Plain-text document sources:
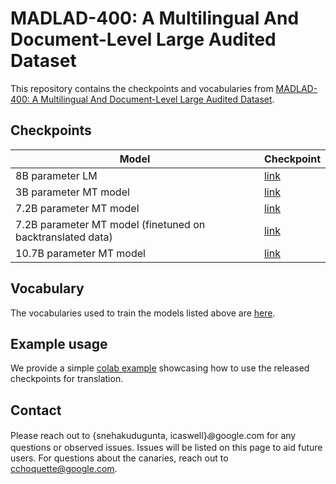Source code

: # MADLAD-400: A Multilingual And Document-Level Large Audited Dataset

This repository contains the checkpoints and vocabularies from [MADLAD-400: A Multilingual And Document-Level Large Audited Dataset](https://arxiv.org/abs/2309.04662).

## Checkpoints

| Model          | Checkpoint                |
|-------------------------------------------------------------|-------------------------------------------------------------------------------------|
| 8B parameter LM | [link](https://console.cloud.google.com/storage/browser/madlad-400-checkpoints/checkpoints/8b-lm) |
| 3B parameter MT model | [link](https://console.cloud.google.com/storage/browser/madlad-400-checkpoints/checkpoints/3b-mt) |
| 7.2B parameter MT model | [link](https://console.cloud.google.com/storage/browser/madlad-400-checkpoints/checkpoints/7b-mt) |
| 7.2B parameter MT model (finetuned on backtranslated data) | [link](https://console.cloud.google.com/storage/browser/madlad-400-checkpoints/checkpoints/7b-mt-bt) |
| 10.7B parameter MT model | [link](https://console.cloud.google.com/storage/browser/madlad-400-checkpoints/checkpoints/10b-mt) |

## Vocabulary

The vocabularies used to train the models listed above are [here](https://console.cloud.google.com/storage/browser/madlad-400-checkpoints/vocabulary/256k_vocab).

## Example usage

We provide a simple [colab example](./inference_example.ipynb) showcasing how to use the released checkpoints for translation.

## Contact

Please reach out to {snehakudugunta, icaswell}꩜google.com for any questions or observed issues. Issues will be listed on this page to aid future users. For questions about the canaries, reach out to cchoquette@google.com.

Problem to work on:
Without copying any picture, repeat all of the entries exactly.

Answer for the task:
Source code

: # MADLAD-400: A Multilingual And Document-Level Large Audited Dataset

This repository contains the checkpoints and vocabularies from [MADLAD-400: A Multilingual And Document-Level Large Audited Dataset](https://arxiv.org/abs/2309.04662).

## Checkpoints

| Model          | Checkpoint                |
|-------------------------------------------------------------|-------------------------------------------------------------------------------------|
| 8B parameter LM | [link](https://console.cloud.google.com/storage/browser/madlad-400-checkpoints/checkpoints/8b-lm) |
| 3B parameter MT model | [link](https://console.cloud.google.com/storage/browser/madlad-400-checkpoints/checkpoints/3b-mt) |
| 7.2B parameter MT model | [link](https://console.cloud.google.com/storage/browser/madlad-400-checkpoints/checkpoints/7b-mt) |
| 7.2B parameter MT model (finetuned on backtranslated data) | [link](https://console.cloud.google.com/storage/browser/madlad-400-checkpoints/checkpoints/7b-mt-bt) |
| 10.7B parameter MT model | [link](https://console.cloud.google.com/storage/browser/madlad-400-checkpoints/checkpoints/10b-mt) |

## Vocabulary

The vocabularies used to train the models listed above are [here](https://console.cloud.google.com/storage/browser/madlad-400-checkpoints/vocabulary/256k_vocab).

## Example usage

We provide a simple [colab example](./inference_example.ipynb) showcasing how to use the released checkpoints for translation.

## Contact

Please reach out to {snehakudugunta, icaswell}꩜google.com for any questions or observed issues. Issues will be listed on this page to aid future users. For questions about the canaries, reach out to cchoquette@google.com.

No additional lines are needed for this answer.